Our preliminary submission (20 June 2022) canvassed a range of issues but focused on our critique of the process foreshadowed for the Review by DELWP. We called for a more structured, accountable and consultative process. 

We have subsequently submitted a substantive critique (revised version of 10 July) of the regulatory framework governing timber harvesting in state forests in Victoria including specific suggestions for strengthening the Code which are nevertheless embedded within a staunch critique of the whole regulatory system.

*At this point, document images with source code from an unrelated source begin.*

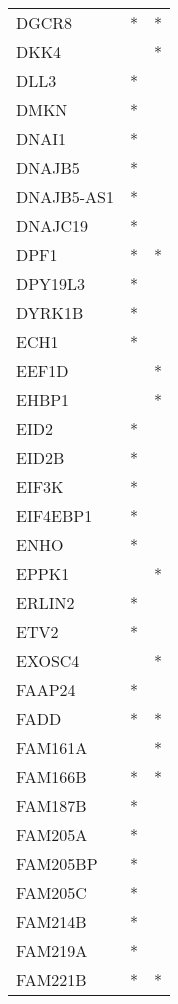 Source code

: \begin{longtable}{lcc}
DGCR8        &         * &       * \\
DKK4         &           &       * \\
DLL3         &         * &         \\
DMKN         &         * &         \\
DNAI1        &         * &         \\
DNAJB5       &         * &         \\
DNAJB5-AS1   &         * &         \\
DNAJC19      &         * &         \\
DPF1         &         * &       * \\
DPY19L3      &         * &         \\
DYRK1B       &         * &         \\
ECH1         &         * &         \\
EEF1D        &           &       * \\
EHBP1        &           &       * \\
EID2         &         * &         \\
EID2B        &         * &         \\
EIF3K        &         * &         \\
EIF4EBP1     &         * &         \\
ENHO         &         * &         \\
EPPK1        &           &       * \\
ERLIN2       &         * &         \\
ETV2         &         * &         \\
EXOSC4       &           &       * \\
FAAP24       &         * &         \\
FADD         &         * &       * \\
FAM161A      &           &       * \\
FAM166B      &         * &       * \\
FAM187B      &         * &         \\
FAM205A      &         * &         \\
FAM205BP     &         * &         \\
FAM205C      &         * &         \\
FAM214B      &         * &         \\
FAM219A      &         * &         \\
FAM221B      &         * &       * \\

\end{longtable}
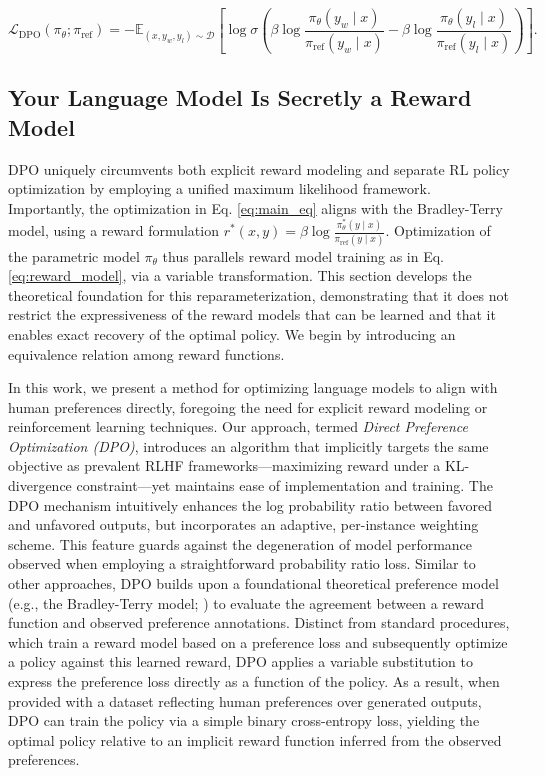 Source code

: \begin{equation}\label{eq:optimum_model}
    \mathcal{L}_\text{DPO}(\pi_{\theta}; \pi_\text{ref}) = -\mathbb{E}_{(x, y_w, y_l)\sim \mathcal{D}}\left[\log \sigma \left(\beta \log \frac{\pi_{\theta}(y_w\mid x)}{\pi_\text{ref}(y_w\mid x)} - \beta \log \frac{\pi_{\theta}(y_l\mid x)}{\pi_\text{ref}(y_l\mid x)}\right)\right].
\end{equation}

\subsection{Your Language Model Is Secretly a Reward Model} DPO uniquely circumvents both explicit reward modeling and separate RL policy optimization by employing a unified maximum likelihood framework. Importantly, the optimization in Eq. \ref{eq:main_eq} aligns with the Bradley-Terry model, using a reward formulation $r^*(x, y) = \beta \log\frac{\pi^*_\theta(y \mid x)}{\pi_\text{ref}(y \mid x)}$. Optimization of the parametric model $\pi_{\theta}$ thus parallels reward model training as in Eq. \ref{eq:reward_model}, via a variable transformation. This section develops the theoretical foundation for this reparameterization, demonstrating that it does not restrict the expressiveness of the reward models that can be learned and that it enables exact recovery of the optimal policy. We begin by introducing an equivalence relation among reward functions.

In this work, we present a method for optimizing language models to align with human preferences directly, foregoing the need for explicit reward modeling or reinforcement learning techniques. Our approach, termed \textit{{Direct Preference Optimization} (DPO)}, introduces an algorithm that implicitly targets the same objective as prevalent RLHF frameworks—maximizing reward under a KL-divergence constraint—yet maintains ease of implementation and training. The DPO mechanism intuitively enhances the log probability ratio between favored and unfavored outputs, but incorporates an adaptive, per-instance weighting scheme. This feature guards against the degeneration of model performance observed when employing a straightforward probability ratio loss. Similar to other approaches, DPO builds upon a foundational theoretical preference model (e.g., the Bradley-Terry model; \cite{bradley1952rankanalysis}) to evaluate the agreement between a reward function and observed preference annotations. Distinct from standard procedures, which train a reward model based on a preference loss and subsequently optimize a policy against this learned reward, DPO applies a variable substitution to express the preference loss directly as a function of the policy. As a result, when provided with a dataset reflecting human preferences over generated outputs, DPO can train the policy via a simple binary cross-entropy loss, yielding the optimal policy relative to an implicit reward function inferred from the observed preferences.

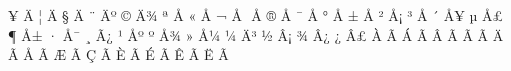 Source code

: \mubyte ^^a5 ^^c4^^9b\endmubyte %
\mubyte ^^a6 ^^c4^^99\endmubyte %
\mubyte ^^a7 ^^c4^^9f\endmubyte %
\mubyte ^^a8 ^^c4^^ba\endmubyte %
\mubyte ^^a9 ^^c4^^be\endmubyte %
\mubyte ^^aa ^^c5^^82\endmubyte %
\mubyte ^^ab ^^c5^^84\endmubyte %
\mubyte ^^ac ^^c5^^88\endmubyte %
\mubyte ^^ad ^^c5^^8b\endmubyte %
\mubyte ^^ae ^^c5^^91\endmubyte %
\mubyte ^^af ^^c5^^95\endmubyte %
\mubyte ^^b0 ^^c5^^99\endmubyte %
\mubyte ^^b1 ^^c5^^9b\endmubyte %
\mubyte ^^b2 ^^c5^^a1\endmubyte %
\mubyte ^^b3 ^^c5^^9f\endmubyte %
\mubyte ^^b4 ^^c5^^a5\endmubyte %
\mubyte ^^b5 ^^c5^^a3\endmubyte %
\mubyte ^^b6 ^^c5^^b1\endmubyte %
\mubyte ^^b7 ^^c5^^af\endmubyte %
\mubyte ^^b8 ^^c3^^bf\endmubyte %
\mubyte ^^b9 ^^c5^^ba\endmubyte %
\mubyte ^^ba ^^c5^^be\endmubyte %
\mubyte ^^bb ^^c5^^bc\endmubyte %
\mubyte ^^bc ^^c4^^b3\endmubyte %
\mubyte ^^bd ^^c2^^a1\endmubyte %
\mubyte ^^be ^^c2^^bf\endmubyte %
\mubyte ^^bf ^^c2^^a3\endmubyte %
\mubyte ^^c0 ^^c3^^80\endmubyte %
\mubyte ^^c1 ^^c3^^81\endmubyte %
\mubyte ^^c2 ^^c3^^82\endmubyte %
\mubyte ^^c3 ^^c3^^83\endmubyte %
\mubyte ^^c4 ^^c3^^84\endmubyte %
\mubyte ^^c5 ^^c3^^85\endmubyte %
\mubyte ^^c6 ^^c3^^86\endmubyte %
\mubyte ^^c7 ^^c3^^87\endmubyte %
\mubyte ^^c8 ^^c3^^88\endmubyte %
\mubyte ^^c9 ^^c3^^89\endmubyte %
\mubyte ^^ca ^^c3^^8a\endmubyte %
\mubyte ^^cb ^^c3^^8b\endmubyte %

The headline arguments in this critique are:

  • There is a serious neglect of the fundamental purpose of regulation, namely the protection of the forest ecosystems, with a lack of focus on ecosystem processes and relationships in both the monitoring and the regulation of timber harvesting;
  • While Victoria is failing to implement its commitments under the regional forest agreements (RFAs), the Commonwealth is failing to withhold accreditation of Victoria’s forests management regime, thereby allowing failure to continue;
  • There has been a failure to attend to landscape level assessment and protection; associated with the insistence that the Timber Release Plan (TRP) is not a planning tool and that the Zoning Scheme is an adequate and sufficient tool for longer term and area wide planning;
  • The FMZ schema used as the only regulatory tool directed to long term area wide planning, is not fit for purpose and with a few notable exceptions (eg exclusion zones for Leadbeaters Possum and the Spot-Tailed Quoll) has lain largely untouched by review or revision for over two decades;
  • The failure to apply the precautionary principle (as specified in the NFPS, the Flora and Fauna Guarantee Act (FFG Act) and the Code) is manifest in the neglect of climate change, in the failure to address the extremely young age profile of the ash forests in the Central Highlands and in the lack of rules, indicators or compliance standards regarding ecosystem processes and relationships. The State of the Forests 2018 comments: “There is considerable scientific evidence predicting damage to the vitality and health of Australia’s forests due to climate change”.
  • The strong new provisions in Section 4B of the FFG Act are ignored by OCR and by VicForests, while VF’s owner, the Treasurer, turns his back.
  • The fact that the regulator is only an administrative unit within DELWP, and so subject to Ministerial control, and that the Government has made it abundantly clear that the Victorian Forestry Plan takes precedence over environmental safeguards (see Media Releases of 27 July 2020 and 30 June 2021) has meant that the OCR has been prevented from acting against VF on all but the most black and white slam dunk issues.  Indeed, Minister D’Ambrosio is on the record defending this unacceptable arrangement, being quoted in the latter media release stating: “When we have clear, black and white definitions, we can better ensure that threatened species and habitats are protected.”
  • Victoria, via DELWP, permits VicForests to breach multiple clauses of the Code of Practice for Timber Production 2014, as confirmed by Justice Debra Mortimer in her judgement in The Possums’ Case.
  • While the State of the Forests report (2018) cites a range of indicators which are only ‘fair’ and in some cases getting worse, the determinants of this decline are not encompassed by the Code in a form which allows for ‘black letter law’ policing by the OCR. 
  • The 2020 revised regional forest agreements (see Central Highland RFA) commit the Victorian Government to reviewing relevant provisions of the FFG Act, Sustainable Forests (Timber) Act 2004 (SFT Act) and the Forests Act 1958 (Vic) as well as the Code of Practice for Timber Production but there has been no mention of such legislative reviews in the published information regarding the Comprehensive Code Review.